The nature of ability bias

Remember all those studies showing that people claim they are above-average drivers?  Or above-average at other things they do?  It may not just be self-deception.  Here is the latest:

…we find it easier to consider the favourable evidence for a single
person than we do for a whole group. Consistent with this is the
finding that people tend to be biased when comparing any single
individual, not just themselves, against a group of others.

There’s
also the possibility that we’re biased towards the "target" in any
comparison. The "target" is the entity that is being measured up
against some benchmark. Following this logic, if I asked you how good
all other drivers are compared with you (thus making other drivers the
"target" of the comparison and you the benchmark), then this ought to
reduce the bias you’d show towards yourself.

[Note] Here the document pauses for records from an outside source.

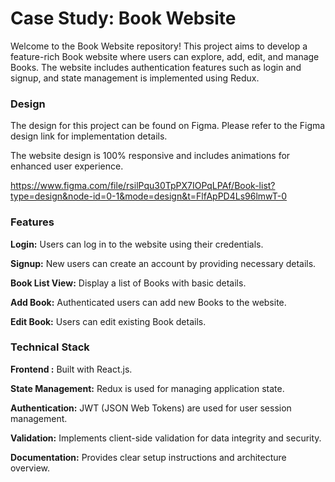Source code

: # Case Study: Book Website

Welcome to the Book Website repository! This project aims to develop a feature-rich Book website where users can explore, add, edit, and manage Books. The website includes authentication features such as login and signup, and state management is implemented using Redux.



### Design
The design for this project can be found on Figma. Please refer to the Figma design link for implementation details.

The website design is 100% responsive and includes animations for enhanced user experience.

https://www.figma.com/file/rsilPqu30TpPX7IOPqLPAf/Book-list?type=design&node-id=0-1&mode=design&t=FlfApPD4Ls96lmwT-0

### Features

**Login:** Users can log in to the website using their credentials.

**Signup:** New users can create an account by providing necessary details.

**Book List View:** Display a list of Books with basic details.

**Add Book:** Authenticated users can add new Books to the website.

**Edit Book:** Users can edit existing Book details.

### Technical Stack

**Frontend :** Built with React.js.

**State Management:** Redux is used for managing application state.

**Authentication:** JWT (JSON Web Tokens) are used for user session management.

**Validation:** Implements client-side validation for data integrity and security.

**Documentation:** Provides clear setup instructions and architecture overview.
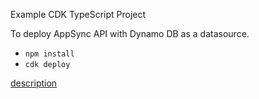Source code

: Example CDK TypeScript Project

To deploy AppSync API with Dynamo DB as a datasource.

* `npm install`
* `cdk deploy`

[description](https://figmentresearch.com/aws/cdkappsync-dynamo)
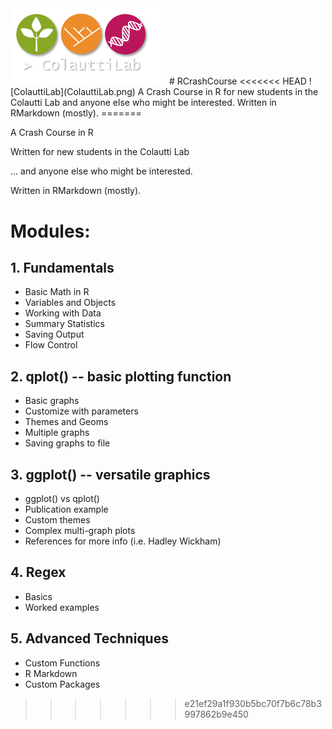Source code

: <img src="ColauttiLabLogo.png" width="250">
# RCrashCourse
<<<<<<< HEAD
![ColauttiLab](ColauttiLab.png)
A Crash Course in R for new students in the Colautti Lab and anyone else who might be interested. Written in RMarkdown (mostly).
=======

A Crash Course in R 

Written for new students in the Colautti Lab 

... and anyone else who might be interested. 

Written in RMarkdown (mostly).

# Modules:

## 1. Fundamentals

  * Basic Math in R
  * Variables and Objects
  * Working with Data
  * Summary Statistics
  * Saving Output
  * Flow Control
  
## 2. qplot() -- basic plotting function

  * Basic graphs
  * Customize with parameters
  * Themes and Geoms
  * Multiple graphs
  * Saving graphs to file

## 3. ggplot() -- versatile graphics

  * ggplot() vs qplot()
  * Publication example
  * Custom themes
  * Complex multi-graph plots
  * References for more info (i.e. Hadley Wickham)

## 4. Regex

  * Basics
  * Worked examples
  
## 5. Advanced Techniques

  * Custom Functions
  * R Markdown
  * Custom Packages

>>>>>>> e21ef29a1f930b5bc70f7b6c78b3997862b9e450
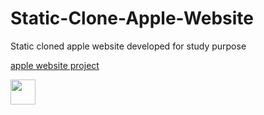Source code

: # Static-Clone-Apple-Website
Static cloned apple website developed for study purpose

[apple website project](http://igorsteffen.com.s3-website.us-east-2.amazonaws.com/)

<img loading="html" src="https://miro.medium.com/v2/resize:fit:792/1*lJ32Bl-lHWmNMUSiSq17gQ.png)https://miro.medium.com/v2/resize:fit:792/1*lJ32Bl-lHWmNMUSiSq17gQ.png" width="40" height="40"/>
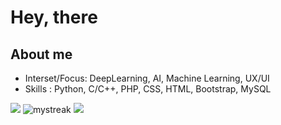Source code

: <h1>Hey, there</h1>
<h2> About me </h2>
<ul>
  <li> Interset/Focus: DeepLearning, AI, Machine Learning, UX/UI</li>
  <li>Skills : Python, C/C++, PHP, CSS, HTML, Bootstrap, MySQL</li>
</ul>
<img src="https://github-readme-stats.vercel.app/api?username=Kiruthik-coder&show_icons=true&theme=tokyonight"/>
<img src="https://github-readme-streak-stats.herokuapp.com/?user=Kiruthik-coder&theme=tokyonight" alt="mystreak"/>
<img src="https://github-readme-stats.vercel.app/api/top-langs/?username=Kiruthik-coder&theme=tokyonight&layout=compact"/>
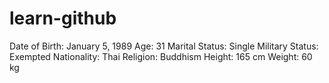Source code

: # learn-github

Date of Birth: January 5, 1989
Age: 31
Marital Status: Single
Military Status: Exempted
Nationality: Thai
Religion: Buddhism
Height: 165 cm
Weight: 60 kg
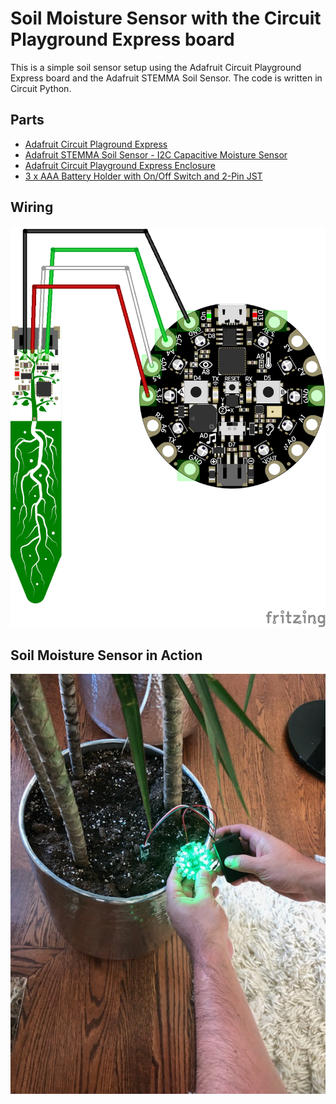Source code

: # Soil Moisture Sensor with the Circuit Playground Express board

This is a simple soil sensor setup using the Adafruit Circuit Playground Express board and 
the Adafruit STEMMA Soil Sensor. The code is written in Circuit Python.

## Parts
* [Adafruit Circuit Plaground Express](https://www.adafruit.com/product/3333)
* [Adafruit STEMMA Soil Sensor - I2C Capacitive Moisture Sensor](https://www.adafruit.com/product/4026)
* [Adafruit Circuit Playground Express Enclosure](https://www.adafruit.com/product/3915)
* [3 x AAA Battery Holder with On/Off Switch and 2-Pin JST](https://www.adafruit.com/product/727)

## Wiring
![Soil Sensor](./diagrams/soil_sensor_image.png)

## Soil Moisture Sensor in Action 
![Soil Sensor](./images/SoilSensor1.jpg)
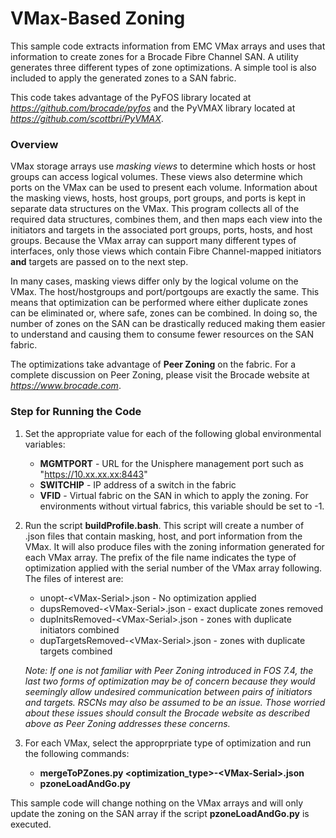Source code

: # VMax-Based Zoning

This sample code extracts information from EMC VMax arrays and uses that information to create zones for a Brocade Fibre Channel SAN.  A utility generates three different types of zone optimizations.  A simple tool is also included to apply the generated zones to a SAN fabric.

This code takes advantage of the PyFOS library located at _https://github.com/brocade/pyfos_ and the PyVMAX library located at _https://github.com/scottbri/PyVMAX_.

### Overview

VMax storage arrays use _masking views_ to determine which hosts or host groups can access logical volumes.  These views also determine which ports on the VMax can be used to present each volume.  Information about the masking views, hosts, host groups, port groups, and ports is kept in separate data structures on the VMax.  This program collects all of the required data structures, combines them, and then maps each view into the initiators and targets in the associated port groups, ports, hosts, and host groups.  Because the VMax array can support many different types of interfaces, only those views which contain Fibre Channel-mapped initiators __and__ targets are passed on to the next step.

In many cases, masking views differ only by the logical volume on the VMax.  The host/hostgroups and port/portgoups are exactly the same.  This means that optimization can be performed where either duplicate zones can be eliminated or, where safe, zones can be combined.  In doing so, the number of zones on the SAN can be drastically reduced making them easier to understand and causing them to consume fewer resources on the SAN fabric.

The optimizations take advantage of __Peer Zoning__ on the fabric.  For a complete discussion on Peer Zoning, please visit the Brocade website at _https://www.brocade.com_.

### Step for Running the Code

1.  Set the appropriate value for each of the following global environmental variables:
	* __MGMTPORT__ - URL for the Unisphere management port such as "https://10.xx.xx.xx:8443"
	* __SWITCHIP__ - IP address of a switch in the fabric
	* __VFID__ - Virtual fabric on the SAN in which to apply the zoning.  For environments without virtual fabrics, this variable should be set to -1.
2.  Run the script __buildProfile.bash__.
	This script will create a number of .json files that contain masking, host, and port information from the VMax.  It will also produce files with the zoning information generated for each VMax array.  The prefix of the file name indicates the type of optimization applied with the serial number of the VMax array following.  The files of interest are:
	* unopt-\<VMax-Serial\>.json - No optimization applied
	* dupsRemoved-\<VMax-Serial\>.json - exact duplicate zones removed
	* dupInitsRemoved-\<VMax-Serial\>.json - zones with duplicate initiators combined
	* dupTargetsRemoved-\<VMax-Serial\>.json - zones with duplicate targets combined

	_Note:  If one is not familiar with Peer Zoning introduced in FOS 7.4, the last two forms of optimization may be of concern because they would seemingly allow undesired communication between pairs of initiators and targets.  RSCNs may also be assumed to be an issue.  Those worried about these issues should consult the Brocade website as described above as Peer Zoning addresses these concerns._
	
3. For each VMax, select the approprpriate type of optimization and run the following commands:
	* __mergeToPZones.py \<optimization_type\>-\<VMax-Serial\>.json__
	* __pzoneLoadAndGo.py__

This sample code will change nothing on the VMax arrays and will only update the zoning on the SAN array if the script __pzoneLoadAndGo.py__ is executed.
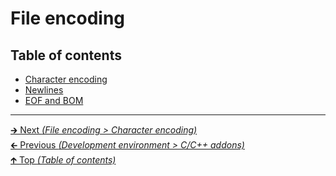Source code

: # File encoding

## Table of contents

- [Character encoding](character_encoding.md)
- [Newlines](newlines.md)
- [EOF and BOM](eof_bom.md)

<hr>

[🡲 Next _(File encoding > Character encoding)_](character_encoding.md)<br>
[🡰 Previous _(Development environment > C/C++ addons)_](../development_environment/cpp_addons.md)<br>
[🡱 Top _(Table of contents)_](../../README.md#table-of-contents)<br>
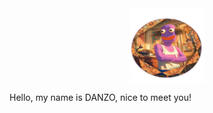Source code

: <img src="images/Danzohi.png" alt="DANZO" width="120" height="120" style="display: block; margin: 0 auto;">

Hello, my name is DANZO, nice to meet you!
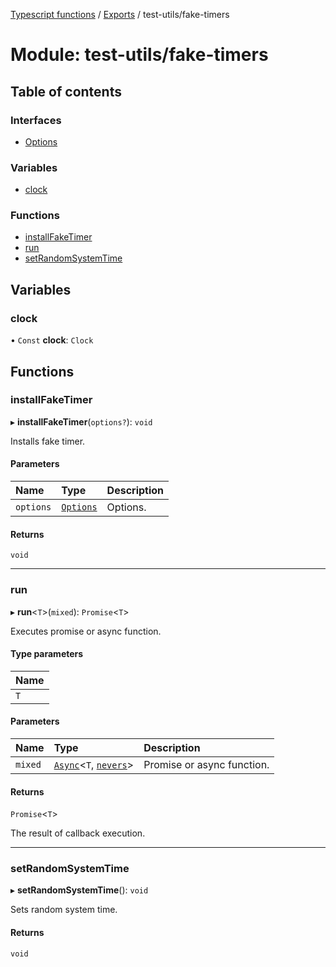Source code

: [Typescript functions](../index.md) / [Exports](../modules.md) / test-utils/fake-timers

# Module: test-utils/fake-timers

## Table of contents

### Interfaces

- [Options](../interfaces/test_utils_fake_timers.Options.md)

### Variables

- [clock](test_utils_fake_timers.md#clock)

### Functions

- [installFakeTimer](test_utils_fake_timers.md#installfaketimer)
- [run](test_utils_fake_timers.md#run)
- [setRandomSystemTime](test_utils_fake_timers.md#setrandomsystemtime)

## Variables

### clock

• `Const` **clock**: `Clock`

## Functions

### installFakeTimer

▸ **installFakeTimer**(`options?`): `void`

Installs fake timer.

#### Parameters

| Name | Type | Description |
| :------ | :------ | :------ |
| `options` | [`Options`](../interfaces/test_utils_fake_timers.Options.md) | Options. |

#### Returns

`void`

___

### run

▸ **run**<`T`\>(`mixed`): `Promise`<`T`\>

Executes promise or async function.

#### Type parameters

| Name |
| :------ |
| `T` |

#### Parameters

| Name | Type | Description |
| :------ | :------ | :------ |
| `mixed` | [`Async`](../interfaces/types_function.Async.md)<`T`, [`nevers`](types_core.md#nevers)\> | Promise or async function. |

#### Returns

`Promise`<`T`\>

The result of callback execution.

___

### setRandomSystemTime

▸ **setRandomSystemTime**(): `void`

Sets random system time.

#### Returns

`void`
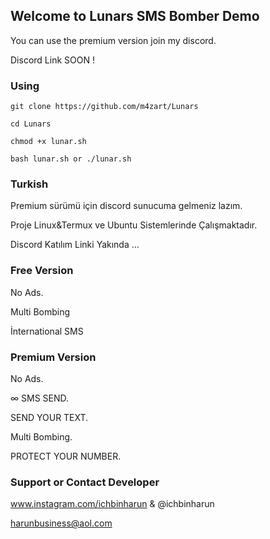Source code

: ## Welcome to Lunars SMS Bomber Demo

You can use the premium version join my discord.

Discord Link SOON !
### Using

`git clone https://github.com/m4zart/Lunars`

`cd Lunars`

`chmod +x lunar.sh`

`bash lunar.sh or ./lunar.sh`


### Turkish 

Premium sürümü için discord sunucuma gelmeniz lazım.

Proje Linux&Termux ve Ubuntu Sistemlerinde Çalışmaktadır.

Discord Katılım Linki Yakında ...

### Free Version 

No Ads.

Multi Bombing

İnternational SMS

### Premium Version 

No Ads.

∞ SMS SEND.

SEND YOUR TEXT.

Multi Bombing.

PROTECT YOUR NUMBER.

### Support or Contact Developer

www.instagram.com/ichbinharun       & @ichbinharun

harunbusiness@aol.com
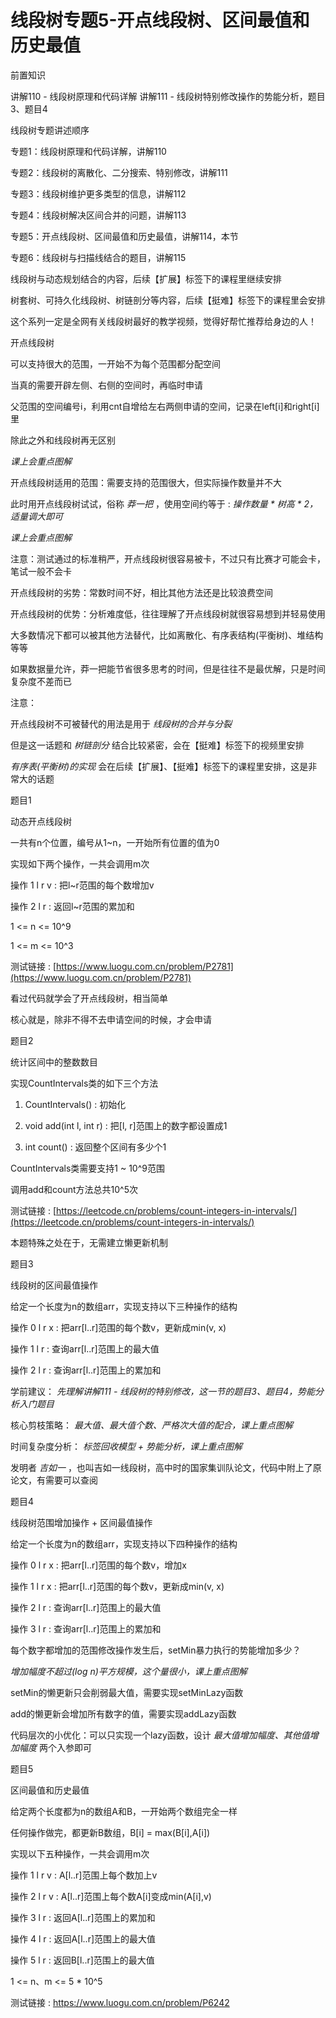 # 线段树专题5-开点线段树、区间最值和历史最值

前置知识

讲解110 - 线段树原理和代码详解   讲解111 - 线段树特别修改操作的势能分析，题目3、题目4

线段树专题讲述顺序

专题1：线段树原理和代码详解，讲解110

专题2：线段树的离散化、二分搜索、特别修改，讲解111

专题3：线段树维护更多类型的信息，讲解112

专题4：线段树解决区间合并的问题，讲解113

专题5：开点线段树、区间最值和历史最值，讲解114，本节

专题6：线段树与扫描线结合的题目，讲解115

线段树与动态规划结合的内容，后续【扩展】标签下的课程里继续安排

树套树、可持久化线段树、树链剖分等内容，后续【挺难】标签下的课程里会安排

这个系列一定是全网有关线段树最好的教学视频，觉得好帮忙推荐给身边的人！

开点线段树

可以支持很大的范围，一开始不为每个范围都分配空间

当真的需要开辟左侧、右侧的空间时，再临时申请

父范围的空间编号i，利用cnt自增给左右两侧申请的空间，记录在left[i]和right[i]里

除此之外和线段树再无区别

_课上会重点图解_

开点线段树适用的范围：需要支持的范围很大，但实际操作数量并不大

此时用开点线段树试试，俗称 _莽一把_ ，使用空间约等于 :  _操作数量 * 树高 * 2，适量调大即可_

_课上会重点图解_

注意：测试通过的标准稍严，开点线段树很容易被卡，不过只有比赛才可能会卡，笔试一般不会卡

开点线段树的劣势：常数时间不好，相比其他方法还是比较浪费空间

开点线段树的优势：分析难度低，往往理解了开点线段树就很容易想到并轻易使用

大多数情况下都可以被其他方法替代，比如离散化、有序表结构(平衡树)、堆结构等等

如果数据量允许，莽一把能节省很多思考的时间，但是往往不是最优解，只是时间复杂度不差而已

注意：

开点线段树不可被替代的用法是用于  _线段树的合并与分裂_

但是这一话题和 _树链剖分_ 结合比较紧密，会在【挺难】标签下的视频里安排

_有序表(平衡树)的实现_ 会在后续【扩展】、【挺难】标签下的课程里安排，这是非常大的话题

题目1

动态开点线段树

一共有n个位置，编号从1~n，一开始所有位置的值为0

实现如下两个操作，一共会调用m次

操作 1 l r v : 把l~r范围的每个数增加v

操作 2 l r   : 返回l~r范围的累加和

1 <= n <= 10^9

1 <= m <= 10^3

测试链接 : [https://www.luogu.com.cn/problem/P2781](https://www.luogu.com.cn/problem/P2781)

看过代码就学会了开点线段树，相当简单

核心就是，除非不得不去申请空间的时候，才会申请

题目2

统计区间中的整数数目

实现CountIntervals类的如下三个方法

1) CountIntervals() : 初始化

2) void add(int l, int r) : 把[l, r]范围上的数字都设置成1

3) int count() : 返回整个区间有多少个1

CountIntervals类需要支持1 ~ 10^9范围

调用add和count方法总共10^5次

测试链接 : [https://leetcode.cn/problems/count-integers-in-intervals/](https://leetcode.cn/problems/count-integers-in-intervals/)

本题特殊之处在于，无需建立懒更新机制

题目3

线段树的区间最值操作

给定一个长度为n的数组arr，实现支持以下三种操作的结构

操作 0 l r x : 把arr[l..r]范围的每个数v，更新成min(v, x)

操作 1 l r   : 查询arr[l..r]范围上的最大值

操作 2 l r   : 查询arr[l..r]范围上的累加和

学前建议： _先理解讲解111 - 线段树的特别修改，这一节的题目3、题目4，势能分析入门题目_

核心剪枝策略： _最大值、最大值个数、严格次大值的配合，课上重点图解_

时间复杂度分析： _标签回收模型 + 势能分析，课上重点图解_

发明者 _吉如一_ ，也叫吉如一线段树，高中时的国家集训队论文，代码中附上了原论文，有需要可以查阅

题目4

线段树范围增加操作 + 区间最值操作

给定一个长度为n的数组arr，实现支持以下四种操作的结构

操作 0 l r x : 把arr[l..r]范围的每个数v，增加x

操作 1 l r x : 把arr[l..r]范围的每个数v，更新成min(v, x)

操作 2 l r   : 查询arr[l..r]范围上的最大值

操作 3 l r   : 查询arr[l..r]范围上的累加和

每个数字都增加的范围修改操作发生后，setMin暴力执行的势能增加多少？

_增加幅度不超过(log n)平方规模，这个量很小，课上重点图解_

setMin的懒更新只会削弱最大值，需要实现setMinLazy函数

add的懒更新会增加所有数字的值，需要实现addLazy函数

代码层次的小优化：可以只实现一个lazy函数，设计 _最大值增加幅度、其他值增加幅度_ 两个入参即可

题目5

区间最值和历史最值

给定两个长度都为n的数组A和B，一开始两个数组完全一样

任何操作做完，都更新B数组，B[i] = max(B[i],A[i])

实现以下五种操作，一共会调用m次

操作 1 l r v : A[l..r]范围上每个数加上v

操作 2 l r v : A[l..r]范围上每个数A[i]变成min(A[i],v)

操作 3 l r   : 返回A[l..r]范围上的累加和

操作 4 l r   : 返回A[l..r]范围上的最大值

操作 5 l r   : 返回B[l..r]范围上的最大值

1 <= n、m <= 5 * 10^5

测试链接 : https://www.luogu.com.cn/problem/P6242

…A new study has tried to get to the bottom of what causes the "above
average effect" by pitching these three explanations against each
other. Zlatan Krizan
and Jerry Suls Dozens asked dozens of undergraduates to list a group of
friends or acquaintances, to take one member of that group and then
compare that individual with the rest of the group on some attribute –
say, generosity.

Of the three factors, our difficulty in seeing the quality of a group, relative to the quality of an individual, seems to be the primary source of bias in the ranking. 

Fortunately, I am better at avoiding that bias than are my readers.